WHAT YOU NEED TO DO: Would you copy out each line of the records below that includes the word "this"?

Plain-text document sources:
+++

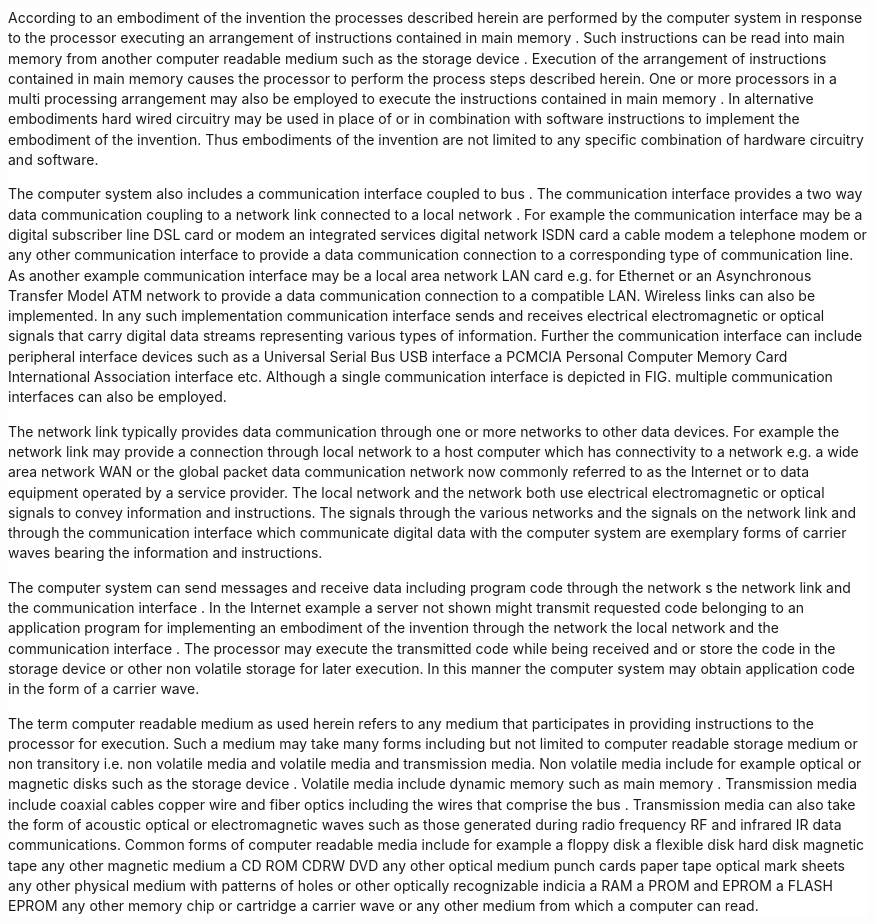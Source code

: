 According to an embodiment of the invention the processes described herein are performed by the computer system in response to the processor executing an arrangement of instructions contained in main memory . Such instructions can be read into main memory from another computer readable medium such as the storage device . Execution of the arrangement of instructions contained in main memory causes the processor to perform the process steps described herein. One or more processors in a multi processing arrangement may also be employed to execute the instructions contained in main memory . In alternative embodiments hard wired circuitry may be used in place of or in combination with software instructions to implement the embodiment of the invention. Thus embodiments of the invention are not limited to any specific combination of hardware circuitry and software.

The computer system also includes a communication interface coupled to bus . The communication interface provides a two way data communication coupling to a network link connected to a local network . For example the communication interface may be a digital subscriber line DSL card or modem an integrated services digital network ISDN card a cable modem a telephone modem or any other communication interface to provide a data communication connection to a corresponding type of communication line. As another example communication interface may be a local area network LAN card e.g. for Ethernet or an Asynchronous Transfer Model ATM network to provide a data communication connection to a compatible LAN. Wireless links can also be implemented. In any such implementation communication interface sends and receives electrical electromagnetic or optical signals that carry digital data streams representing various types of information. Further the communication interface can include peripheral interface devices such as a Universal Serial Bus USB interface a PCMCIA Personal Computer Memory Card International Association interface etc. Although a single communication interface is depicted in FIG.   multiple communication interfaces can also be employed.

The network link typically provides data communication through one or more networks to other data devices. For example the network link may provide a connection through local network to a host computer which has connectivity to a network e.g. a wide area network WAN or the global packet data communication network now commonly referred to as the Internet or to data equipment operated by a service provider. The local network and the network both use electrical electromagnetic or optical signals to convey information and instructions. The signals through the various networks and the signals on the network link and through the communication interface which communicate digital data with the computer system are exemplary forms of carrier waves bearing the information and instructions.

The computer system can send messages and receive data including program code through the network s the network link and the communication interface . In the Internet example a server not shown might transmit requested code belonging to an application program for implementing an embodiment of the invention through the network the local network and the communication interface . The processor may execute the transmitted code while being received and or store the code in the storage device or other non volatile storage for later execution. In this manner the computer system may obtain application code in the form of a carrier wave.

The term computer readable medium as used herein refers to any medium that participates in providing instructions to the processor for execution. Such a medium may take many forms including but not limited to computer readable storage medium or non transitory i.e. non volatile media and volatile media and transmission media. Non volatile media include for example optical or magnetic disks such as the storage device . Volatile media include dynamic memory such as main memory . Transmission media include coaxial cables copper wire and fiber optics including the wires that comprise the bus . Transmission media can also take the form of acoustic optical or electromagnetic waves such as those generated during radio frequency RF and infrared IR data communications. Common forms of computer readable media include for example a floppy disk a flexible disk hard disk magnetic tape any other magnetic medium a CD ROM CDRW DVD any other optical medium punch cards paper tape optical mark sheets any other physical medium with patterns of holes or other optically recognizable indicia a RAM a PROM and EPROM a FLASH EPROM any other memory chip or cartridge a carrier wave or any other medium from which a computer can read.
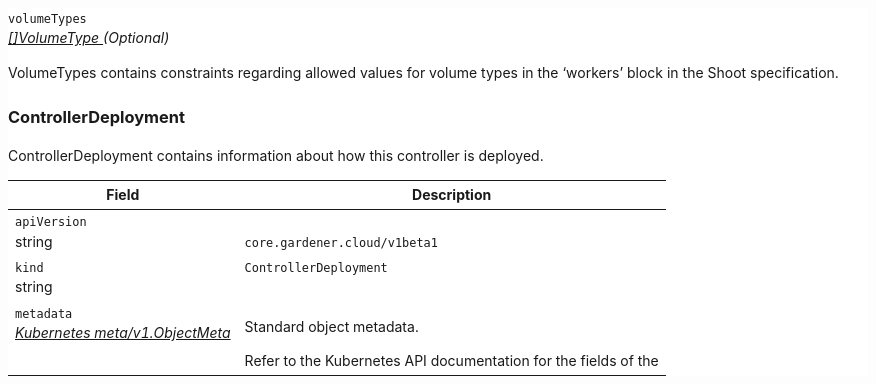 </td>
</tr>
<tr>
<td>
<code>volumeTypes</code></br>
<em>
<a href="#core.gardener.cloud/v1beta1.VolumeType">
[]VolumeType
</a>
</em>
</td>
<td>
<em>(Optional)</em>
<p>VolumeTypes contains constraints regarding allowed values for volume types in the &lsquo;workers&rsquo; block in the Shoot specification.</p>
</td>
</tr>
</table>
</td>
</tr>
</tbody>
</table>
<h3 id="core.gardener.cloud/v1beta1.ControllerDeployment">ControllerDeployment
</h3>
<p>
<p>ControllerDeployment contains information about how this controller is deployed.</p>
</p>
<table>
<thead>
<tr>
<th>Field</th>
<th>Description</th>
</tr>
</thead>
<tbody>
<tr>
<td>
<code>apiVersion</code></br>
string</td>
<td>
<code>
core.gardener.cloud/v1beta1
</code>
</td>
</tr>
<tr>
<td>
<code>kind</code></br>
string
</td>
<td><code>ControllerDeployment</code></td>
</tr>
<tr>
<td>
<code>metadata</code></br>
<em>
<a href="https://kubernetes.io/docs/reference/generated/kubernetes-api/v1.27/#objectmeta-v1-meta">
Kubernetes meta/v1.ObjectMeta
</a>
</em>
</td>
<td>
<p>Standard object metadata.</p>
Refer to the Kubernetes API documentation for the fields of the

+++

PROBLEM SOLUTION:
The computer system can send messages and receive data including program code through the network s the network link and the communication interface . In the Internet example a server not shown might transmit requested code belonging to an application program for implementing an embodiment of the invention through the network the local network and the communication interface . The processor may execute the transmitted code while being received and or store the code in the storage device or other non volatile storage for later execution. In this manner the computer system may obtain application code in the form of a carrier wave.
<p>ControllerDeployment contains information about how this controller is deployed.</p>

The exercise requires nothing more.